Related ToolsChatgptClaude

Google's Gemma 4 Puts Agent-Capable AI on Your Laptop

Google DeepMind
Image: Google

Four models, all open, all capable of running AI agents on hardware you already own. That's the pitch behind Google's Gemma 4 family, released today.

The lineup covers a wide range of devices:

  • E2B and E4B - Two small dense models built for phones and laptops. Both handle text, image, and audio input natively, which is unusual for models this size. 128K token context window (roughly 300 pages of text).
  • A4B - A 26-billion parameter mixture-of-experts model (a design where only a portion of the model activates per query, keeping it fast) sized for consumer GPUs. 256K context window.
  • 31B dense model - The largest in the family, aimed at workstations and servers. Also 256K context.
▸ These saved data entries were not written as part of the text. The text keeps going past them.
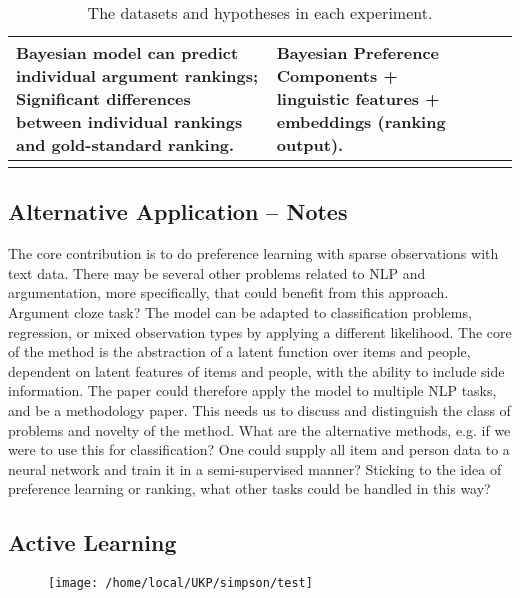 \begin{table*}
\begin{tabularx}{\textwidth}{ l  X  X  X }
  Bayesian model can predict individual argument rankings;\newline
  Significant differences between individual rankings and gold-standard ranking. &
  Bayesian Preference Components + linguistic features + embeddings (ranking output). \\\hline\\ 
  \end{tabularx}
  \caption{\label{tab:expt_data} The datasets and hypotheses in each experiment.}
\end{table*}

\subsection{Alternative Application -- Notes}

The core contribution is to do preference learning with sparse observations with text data. 
There may be several other problems related to NLP and argumentation, more specifically, that
could benefit from this approach. 
Argument cloze task? 
The model can be adapted to classification problems, regression, or mixed observation types by applying a different likelihood. The core of the method is the abstraction of a latent function over items and people, dependent on latent features of items and people, with the ability to include side information.
The paper could therefore apply the model to multiple NLP tasks, and be a methodology paper. 
This needs us to discuss and distinguish the class of problems and novelty of the method. 
What are the alternative methods, e.g. if we were to use this for classification? One could supply all 
item and person data to a neural network and train it in a semi-supervised manner?
Sticking to the idea of preference learning or ranking, what other tasks could be handled in this way?


\subsection{Active Learning}

\begin{figure}
\texttt{[image: /home/local/UKP/simpson/test]}
\end{figure}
Built for Agents, Not Just Chat

Every model in the Gemma 4 family supports function calling out of the box. Function calling is what lets an AI model actually do things - search the web, write to a database, control an app - rather than just generate text. Most local models need extensive setup to handle this. Gemma 4 ships with it built in.

Each model also includes a toggleable "thinking mode" for chain-of-thought reasoning (where the model works through a problem step by step before answering). You get structured reasoning without needing a separate, larger model.

What This Means for Local AI

The practical gap between cloud AI and local AI has been shrinking, but agent capabilities have lagged behind. Running a ChatGPT-style agent locally usually meant cobbling together function calling frameworks, dealing with inconsistent tool use, and accepting worse performance. Gemma 4 closes several of those gaps in a single release.

The E2B model running on a phone with native audio input is particularly interesting. That's a voice-capable AI agent running entirely on-device with no cloud round-trip, no API costs, and no data leaving the phone.

Google isn't the only one pushing local models - Meta's Llama and Microsoft's Phi families are both active - but Gemma 4's combination of multimodal input, native function calling, and a range of sizes from phone to server makes it the most agent-ready local model family available right now.